Jacob aveva pensato mille e mille volte nella sua testa le parole da dirgli, ma ora aveva la gola secca ed il cuore stretto in una morsa, e, di quelle parole, non gliene venne in mente nemmeno una. Aveva un tono di voce quasi distaccato quando disse:
- Fra tre giorni si terrà il funerale. È a Washington, per questo ti ho portato dei biglietti aerei..vuole essere seppellita vicino alla madre..
- E quindi? Sei venuto solo per dirmi questo? - replicò lui, asciutto.
- No, ti porto anche la lettera del generale Landry, il comandante di Sam. Non c’è scritto niente di interessante, le solite storie sul valore e..
- Tu non mi stai dicendo molto di più! - obiettò Mark, interrompendo bruscamente il padre, urlandogli quell’accusa in faccia.
Ci fu silenzio. Jacob sospirò.
Temeva quel momento, temeva che, come era prevedibile, Mark non si sarebbe accontentato di una semplice notizia, nemmeno di poche spiegazioni confuse. E lui non poteva offrirgli molto di più.
- Vuoi sapere come è morta.. - la sua era quasi una costatazione piuttosto che una domanda.
- Non è forse un mio diritto? - sbraitò di nuovo Mark.
- Sì. Sì, lo è. Ma io so che tu non ti accontenterai di sapere che tua sorella è morta in modo eroico, e che, per questo e per altro, il presidente in persona le voleva offrire una sepoltura ad Arlington, che ho rifiutato perché lei è stata ferma nel suo testamento.
- No, hai ragione, non mi basta.
- Non ti posso dire altro.
A Mark venne una risata sarcastica.
- Di nuovo questo maledettissimo esercito e le sue maledettissime regole? È per salvare queste regole di merda che mia sorella è morta?!
- Eppure dovresti già saperlo che quello a cui lavorava è classificato top secret..
- Certo..la telemetria radar dello spazio profondo! - altra risata sarcastica - Come si può essere eroi in un laboratorio? - gli urlò di nuovo.
Jacob sospirò. Si aspettava anche questa obiezione. Come biasimarlo? Sentiva una fitta al petto ogni volta che era costretto a mentire al figlio ed a non rendere giustizia alla figlia. Ovviamente lui sapeva per cosa era morta Sam, ma Mark non avrebbe mai potuto capire che persona era sua sorella, che era passata dall’essere l’angelo custode del fratello minore ad esserlo di tutta la galassia.
- Senti, non ti posso promettere niente..ma cercherò di farti avere un’autorizzazione. È vero, tu meriti di sapere. Però ora, ti prego, accontentati. Accontentati di quello che ti ho detto. E perdonami.
- Come faccio a perdonarti?? - gli gridò Mark di rimando - Dopo la mamma anche Sam!

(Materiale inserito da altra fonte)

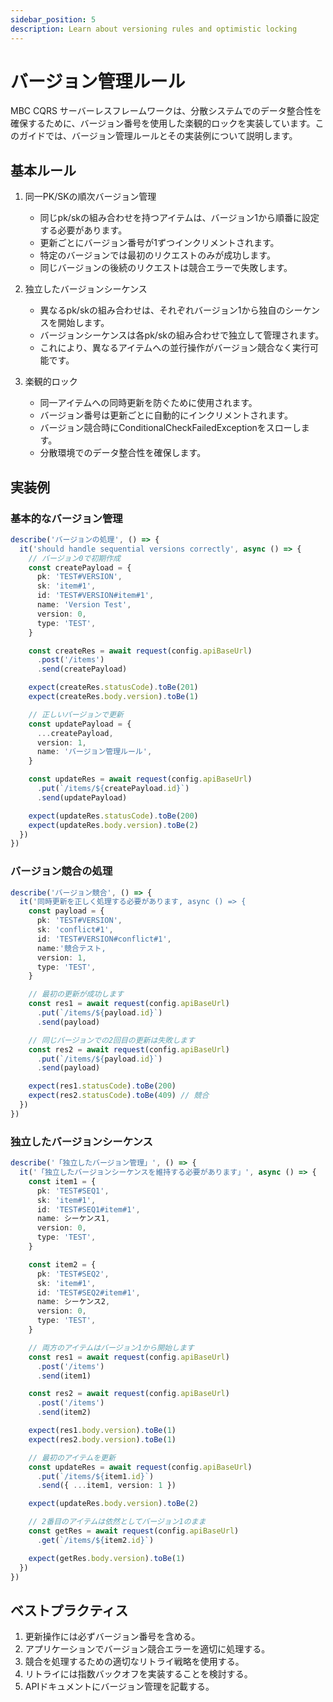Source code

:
 ```yaml
---
sidebar_position: 5
description: Learn about versioning rules and optimistic locking
---
```


# バージョン管理ルール

MBC CQRS サーバーレスフレームワークは、分散システムでのデータ整合性を確保するために、バージョン番号を使用した楽観的ロックを実装しています。このガイドでは、バージョン管理ルールとその実装例について説明します。

## 基本ルール

1. 同一PK/SKの順次バージョン管理   
   - 同じpk/skの組み合わせを持つアイテムは、バージョン1から順番に設定する必要があります。
   - 更新ごとにバージョン番号が1ずつインクリメントされます。
   - 特定のバージョンでは最初のリクエストのみが成功します。
   - 同じバージョンの後続のリクエストは競合エラーで失敗します。

2. 独立したバージョンシーケンス
   - 異なるpk/skの組み合わせは、それぞれバージョン1から独自のシーケンスを開始します。
   - バージョンシーケンスは各pk/skの組み合わせで独立して管理されます。
   - これにより、異なるアイテムへの並行操作がバージョン競合なく実行可能です。

3. 楽観的ロック
   - 同一アイテムへの同時更新を防ぐために使用されます。
   - バージョン番号は更新ごとに自動的にインクリメントされます。
   - バージョン競合時にConditionalCheckFailedExceptionをスローします。
   - 分散環境でのデータ整合性を確保します。

## 実装例

### 基本的なバージョン管理

```typescript
describe('バージョンの処理', () => {
  it('should handle sequential versions correctly', async () => {
    // バージョン0で初期作成
    const createPayload = {
      pk: 'TEST#VERSION',
      sk: 'item#1',
      id: 'TEST#VERSION#item#1',
      name: 'Version Test',
      version: 0,
      type: 'TEST',
    }

    const createRes = await request(config.apiBaseUrl)
      .post('/items')
      .send(createPayload)

    expect(createRes.statusCode).toBe(201)
    expect(createRes.body.version).toBe(1)

    // 正しいバージョンで更新
    const updatePayload = {
      ...createPayload,
      version: 1,
      name: 'バージョン管理ルール',
    }

    const updateRes = await request(config.apiBaseUrl)
      .put(`/items/${createPayload.id}`)
      .send(updatePayload)

    expect(updateRes.statusCode).toBe(200)
    expect(updateRes.body.version).toBe(2)
  })
})
```

### バージョン競合の処理

```typescript
describe('バージョン競合', () => {
  it('同時更新を正しく処理する必要があります, async () => {
    const payload = {
      pk: 'TEST#VERSION',
      sk: 'conflict#1',
      id: 'TEST#VERSION#conflict#1',
      name:'競合テスト,
      version: 1,
      type: 'TEST',
    }

    // 最初の更新が成功します
    const res1 = await request(config.apiBaseUrl)
      .put(`/items/${payload.id}`)
      .send(payload)

    // 同じバージョンでの2回目の更新は失敗します
    const res2 = await request(config.apiBaseUrl)
      .put(`/items/${payload.id}`)
      .send(payload)

    expect(res1.statusCode).toBe(200)
    expect(res2.statusCode).toBe(409) // 競合
  })
})
```

### 独立したバージョンシーケンス

```typescript
describe('「独立したバージョン管理」', () => {
  it('「独立したバージョンシーケンスを維持する必要があります」', async () => {
    const item1 = {
      pk: 'TEST#SEQ1',
      sk: 'item#1',
      id: 'TEST#SEQ1#item#1',
      name: シーケンス1,
      version: 0,
      type: 'TEST',
    }

    const item2 = {
      pk: 'TEST#SEQ2',
      sk: 'item#1',
      id: 'TEST#SEQ2#item#1',
      name: シーケンス2,
      version: 0,
      type: 'TEST',
    }

    // 両方のアイテムはバージョン1から開始します
    const res1 = await request(config.apiBaseUrl)
      .post('/items')
      .send(item1)

    const res2 = await request(config.apiBaseUrl)
      .post('/items')
      .send(item2)

    expect(res1.body.version).toBe(1)
    expect(res2.body.version).toBe(1)

    // 最初のアイテムを更新
    const updateRes = await request(config.apiBaseUrl)
      .put(`/items/${item1.id}`)
      .send({ ...item1, version: 1 })

    expect(updateRes.body.version).toBe(2)

    // 2番目のアイテムは依然としてバージョン1のまま
    const getRes = await request(config.apiBaseUrl)
      .get(`/items/${item2.id}`)

    expect(getRes.body.version).toBe(1)
  })
})
```

## ベストプラクティス

1. 更新操作には必ずバージョン番号を含める。
2. アプリケーションでバージョン競合エラーを適切に処理する。
3. 競合を処理するための適切なリトライ戦略を使用する。
4. リトライには指数バックオフを実装することを検討する。
5. APIドキュメントにバージョン管理を記載する。
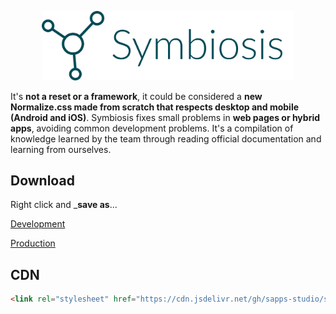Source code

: <p align="center">
<img src="logo.png" width="80%">
</p>

It's **not a reset or a framework**, it could be considered a **new Normalize.css made from scratch that respects desktop and mobile (Android and iOS)**. Symbiosis fixes small problems in **web pages or hybrid apps**, avoiding common development problems.
It's a compilation of knowledge learned by the team through reading official documentation and learning from ourselves.

## Download

Right click and ___save as__...

[Development](https://raw.githubusercontent.com/sapps-studio/symbiosis-css/v1.4/symbiosis.css)

[Production](https://cdn.jsdelivr.net/gh/sapps-studio/symbiosis-css@v1.4/symbiosis.min.css)

## CDN

``` html
<link rel="stylesheet" href="https://cdn.jsdelivr.net/gh/sapps-studio/symbiosis-css@v1.4/symbiosis.min.css">
```
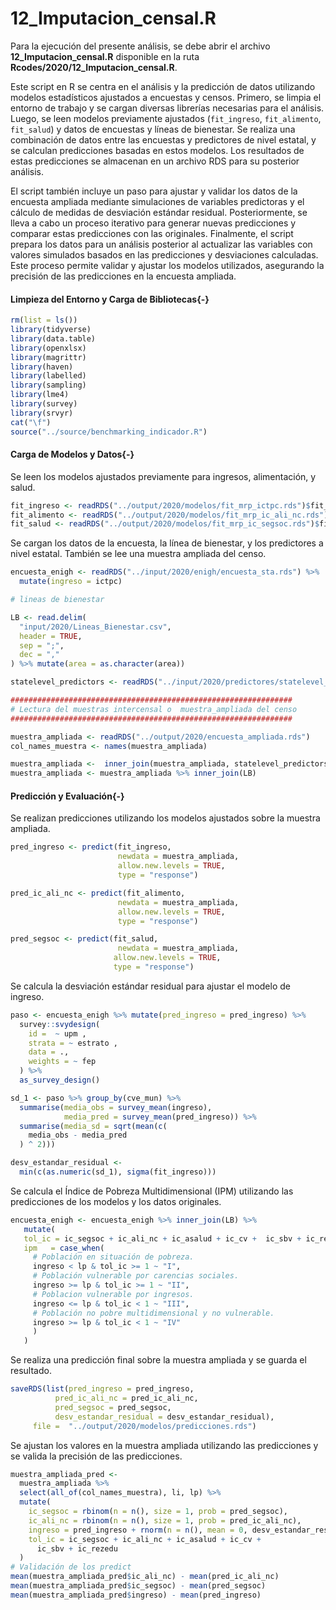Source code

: # 12_Imputacion_censal.R

Para la ejecución del presente análisis, se debe abrir el archivo **12_Imputacion_censal.R** disponible en la ruta **Rcodes/2020/12_Imputacion_censal.R**.

Este script en R se centra en el análisis y la predicción de datos utilizando modelos estadísticos ajustados a encuestas y censos. Primero, se limpia el entorno de trabajo y se cargan diversas librerías necesarias para el análisis. Luego, se leen modelos previamente ajustados (`fit_ingreso`, `fit_alimento`, `fit_salud`) y datos de encuestas y líneas de bienestar. Se realiza una combinación de datos entre las encuestas y predictores de nivel estatal, y se calculan predicciones basadas en estos modelos. Los resultados de estas predicciones se almacenan en un archivo RDS para su posterior análisis.

El script también incluye un paso para ajustar y validar los datos de la encuesta ampliada mediante simulaciones de variables predictoras y el cálculo de medidas de desviación estándar residual. Posteriormente, se lleva a cabo un proceso iterativo para generar nuevas predicciones y comparar estas predicciones con las originales. Finalmente, el script prepara los datos para un análisis posterior al actualizar las variables con valores simulados basados en las predicciones y desviaciones calculadas. Este proceso permite validar y ajustar los modelos utilizados, asegurando la precisión de las predicciones en la encuesta ampliada.


#### Limpieza del Entorno y Carga de Bibliotecas{-}


``` r
rm(list = ls())
library(tidyverse)
library(data.table)
library(openxlsx)
library(magrittr)
library(haven)
library(labelled)
library(sampling)
library(lme4)
library(survey)
library(srvyr)
cat("\f")
source("../source/benchmarking_indicador.R")
```

#### Carga de Modelos y Datos{-}

Se leen los modelos ajustados previamente para ingresos, alimentación, y salud.


``` r
fit_ingreso <- readRDS("../output/2020/modelos/fit_mrp_ictpc.rds")$fit_mrp
fit_alimento <- readRDS("../output/2020/modelos/fit_mrp_ic_ali_nc.rds")$fit_mrp
fit_salud <- readRDS("../output/2020/modelos/fit_mrp_ic_segsoc.rds")$fit_mrp
```

Se cargan los datos de la encuesta, la línea de bienestar, y los predictores a nivel estatal. También se lee una muestra ampliada del censo.


``` r
encuesta_enigh <- readRDS("../input/2020/enigh/encuesta_sta.rds") %>%
  mutate(ingreso = ictpc)

# lineas de bienestar 

LB <- read.delim(
  "input/2020/Lineas_Bienestar.csv",
  header = TRUE,
  sep = ";",
  dec = ","
) %>% mutate(area = as.character(area))

statelevel_predictors <- readRDS("../input/2020/predictores/statelevel_predictors_df.rds")

###############################################################
# Lectura del muestras intercensal o  muestra_ampliada del censo
###############################################################

muestra_ampliada <- readRDS("../output/2020/encuesta_ampliada.rds")
col_names_muestra <- names(muestra_ampliada)

muestra_ampliada <-  inner_join(muestra_ampliada, statelevel_predictors)
muestra_ampliada <- muestra_ampliada %>% inner_join(LB)
```

#### Predicción y Evaluación{-}

 Se realizan predicciones utilizando los modelos ajustados sobre la muestra ampliada.


``` r
pred_ingreso <- predict(fit_ingreso, 
                        newdata = muestra_ampliada,
                        allow.new.levels = TRUE, 
                        type = "response")

pred_ic_ali_nc <- predict(fit_alimento, 
                        newdata = muestra_ampliada,
                        allow.new.levels = TRUE, 
                        type = "response")

pred_segsoc <- predict(fit_salud, 
                        newdata = muestra_ampliada,
                       allow.new.levels = TRUE, 
                       type = "response")
```

Se calcula la desviación estándar residual para ajustar el modelo de ingreso.


``` r
paso <- encuesta_enigh %>% mutate(pred_ingreso = pred_ingreso) %>%
  survey::svydesign(
    id =  ~ upm ,
    strata = ~ estrato ,
    data = .,
    weights = ~ fep
  ) %>%
  as_survey_design()

sd_1 <- paso %>% group_by(cve_mun) %>%
  summarise(media_obs = survey_mean(ingreso),
            media_pred = survey_mean(pred_ingreso)) %>%
  summarise(media_sd = sqrt(mean(c(
    media_obs - media_pred
  ) ^ 2)))

desv_estandar_residual <-
  min(c(as.numeric(sd_1), sigma(fit_ingreso)))
```

 Se calcula el Índice de Pobreza Multidimensional (IPM) utilizando las predicciones de los modelos y los datos originales.


``` r
encuesta_enigh <- encuesta_enigh %>% inner_join(LB) %>% 
   mutate(
   tol_ic = ic_segsoc + ic_ali_nc + ic_asalud + ic_cv +  ic_sbv + ic_rezedu,
   ipm   = case_when(
     # Población en situación de pobreza.
     ingreso < lp & tol_ic >= 1 ~ "I",
     # Población vulnerable por carencias sociales.
     ingreso >= lp & tol_ic >= 1 ~ "II",
     # Poblacion vulnerable por ingresos.
     ingreso <= lp & tol_ic < 1 ~ "III",
     # Población no pobre multidimensional y no vulnerable.
     ingreso >= lp & tol_ic < 1 ~ "IV"
     )
   )
```

 Se realiza una predicción final sobre la muestra ampliada y se guarda el resultado.


``` r
saveRDS(list(pred_ingreso = pred_ingreso, 
          pred_ic_ali_nc = pred_ic_ali_nc, 
          pred_segsoc = pred_segsoc, 
          desv_estandar_residual = desv_estandar_residual),
     file =  "../output/2020/modelos/predicciones.rds")
```

 Se ajustan los valores en la muestra ampliada utilizando las predicciones y se valida la precisión de las predicciones.


``` r
muestra_ampliada_pred <-
  muestra_ampliada %>% 
  select(all_of(col_names_muestra), li, lp) %>%
  mutate(
    ic_segsoc = rbinom(n = n(), size = 1, prob = pred_segsoc),
    ic_ali_nc = rbinom(n = n(), size = 1, prob = pred_ic_ali_nc),
    ingreso = pred_ingreso + rnorm(n = n(), mean = 0, desv_estandar_residual),
    tol_ic = ic_segsoc + ic_ali_nc + ic_asalud + ic_cv +
      ic_sbv + ic_rezedu
  )
# Validación de los predict 
mean(muestra_ampliada_pred$ic_ali_nc) - mean(pred_ic_ali_nc)
mean(muestra_ampliada_pred$ic_segsoc) - mean(pred_segsoc)
mean(muestra_ampliada_pred$ingreso) - mean(pred_ingreso)
```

Quell’urlo. Quella accusa implicita. Era come gettare il sale su una ferita già aperta. In verità si era anche arrabbiato: ora che stava così male, che avrebbero dovuto unirsi per affrontare quel dolore, ora il figlio si metteva a lamentarsi e ad accusarlo? Non gli aveva insegnato niente la morte della madre? Poteva capirlo quando era piccolo, ma ora..ora doveva crescere.
- Ci vediamo a Washington. Spero. Ecco qui i biglietti, è tutto pagato. Ciao, Mark.
Questo fu il suo saluto. Una voce rassegnata. Passi che scesero lentamente le scale. Un saluto silenzioso alla moglie di Mark ed un mezzo sorriso ai due bambini.
In fondo Mark sapeva che non era stata colpa del padre. Né per la morte della madre, meno che mai per quella di Sam. Accusare il padre era solo un meccanismo di difesa. Perché era lui che si sentiva colpevole: per tutte le volte che avrebbe voluto parlare, ed invece non l’aveva più fatto, anteponendo il suo orgoglio al bisogno di affetto; ed ora che vorrebbe, ora non ne ha più la possibilità.
Quella sera David e Lisa dovettero andare a letto senza il bacio della buonanotte del padre, quel giorno dovettero diventare un po’ più grandi, per il loro padre, che quella notte invece tornò bambino.
Mark non si presentò a cena e nemmeno a letto, passò la notte a sfogliare vecchi album di famiglia, ad inondarli di lacrime, e non sapeva nemmeno perché lo stava facendo.
Quella notte la moglie più di una volta sbirciò oltre la porta socchiusa dello studio, per poi tornare ad un sonno tormentato.
Quella notte, invece, Jacob la passò in aeroporto, ad aspettare il primo volo per Colorado Springs, contea di El Paso. A guardare i volti dei turisti affaticati con le valigie al seguito e degli impiegati sempre di corsa.